Picture courtesy of Two Blue Lemons
This is delicious recipe on its own, or it makes a hearty brunch whether it’s served with warm tortillas, over rice, or on thick toast.
The Fresh Egg Cookbook not only has 100+ more egg recipes like it, but it also has helpful tips on raising hens so you can harvest eggs in your own backyard.
Serves 8
Ingredients
1 can (16 oz.) fire-roasted crushed tomatoes
3 cups chicken stock
2 Tbsp. olive oil
1 medium yellow onion, sliced
1 tsp. salt
1 tsp. freshly ground black pepper
2 garlic cloves, minced
1 jar (7 1/2 oz.) roasted red peppers, chopped
1 can (7 oz.) green chiles, chopped
8 large eggs
1/2 cup shredded manchego cheese
1/2 cup low-fat sour cream
Instructions
1. In a large bowl, combine the crushed tomatoes and a cup of the stock.
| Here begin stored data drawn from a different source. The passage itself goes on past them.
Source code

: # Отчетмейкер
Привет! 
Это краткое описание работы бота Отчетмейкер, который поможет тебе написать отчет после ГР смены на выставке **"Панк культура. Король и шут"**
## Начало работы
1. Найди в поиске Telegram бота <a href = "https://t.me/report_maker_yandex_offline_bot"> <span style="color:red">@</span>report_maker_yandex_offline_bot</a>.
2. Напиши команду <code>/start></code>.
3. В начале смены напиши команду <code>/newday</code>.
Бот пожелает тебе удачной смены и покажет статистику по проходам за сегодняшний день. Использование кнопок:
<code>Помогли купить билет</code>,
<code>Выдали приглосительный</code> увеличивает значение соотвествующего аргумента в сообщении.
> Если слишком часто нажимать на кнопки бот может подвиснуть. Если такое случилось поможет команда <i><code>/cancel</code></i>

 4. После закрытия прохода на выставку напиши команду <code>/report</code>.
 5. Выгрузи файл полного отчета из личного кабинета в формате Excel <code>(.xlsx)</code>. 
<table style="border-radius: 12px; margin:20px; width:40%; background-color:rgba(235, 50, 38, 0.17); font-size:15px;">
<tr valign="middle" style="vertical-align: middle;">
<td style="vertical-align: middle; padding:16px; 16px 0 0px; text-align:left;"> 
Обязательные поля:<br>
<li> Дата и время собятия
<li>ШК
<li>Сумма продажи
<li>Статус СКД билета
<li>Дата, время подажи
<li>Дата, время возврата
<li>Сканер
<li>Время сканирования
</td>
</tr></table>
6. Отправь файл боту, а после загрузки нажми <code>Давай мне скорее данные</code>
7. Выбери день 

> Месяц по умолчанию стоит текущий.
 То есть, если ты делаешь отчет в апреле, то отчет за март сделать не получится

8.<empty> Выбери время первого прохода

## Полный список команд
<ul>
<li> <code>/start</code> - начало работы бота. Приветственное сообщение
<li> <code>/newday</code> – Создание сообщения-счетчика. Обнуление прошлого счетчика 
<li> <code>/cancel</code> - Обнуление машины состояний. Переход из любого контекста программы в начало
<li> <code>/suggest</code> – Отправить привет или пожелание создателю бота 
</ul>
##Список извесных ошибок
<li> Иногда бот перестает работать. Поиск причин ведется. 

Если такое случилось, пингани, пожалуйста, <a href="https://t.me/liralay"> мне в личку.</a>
2. Heat the olive oil in a large skillet over medium-high heat, and sauté the onion with the salt and pepper until golden, about 10 minutes. Add the garlic and cook for another minute longer. Add the roasted pepper, green chiles, tomato-broth mixture, and the remaining 2 cups of stock. Bring to a boil; then simmer for 5 minutes.
3. Gently crack the eggs into the simmering broth (for an extra-careful approach, crack the eggs into a cup before sliding them into the broth). Cook for 6 – 8 minutes, basting occasionally with the broth. The exact time will depend on how well done you like the yolk.
4. With a slotted spoon, scoop out the eggs and place one in each soup bowl. Ladle the broth over the eggs. Garnish with cheese and a spoonful of sour cream before serving.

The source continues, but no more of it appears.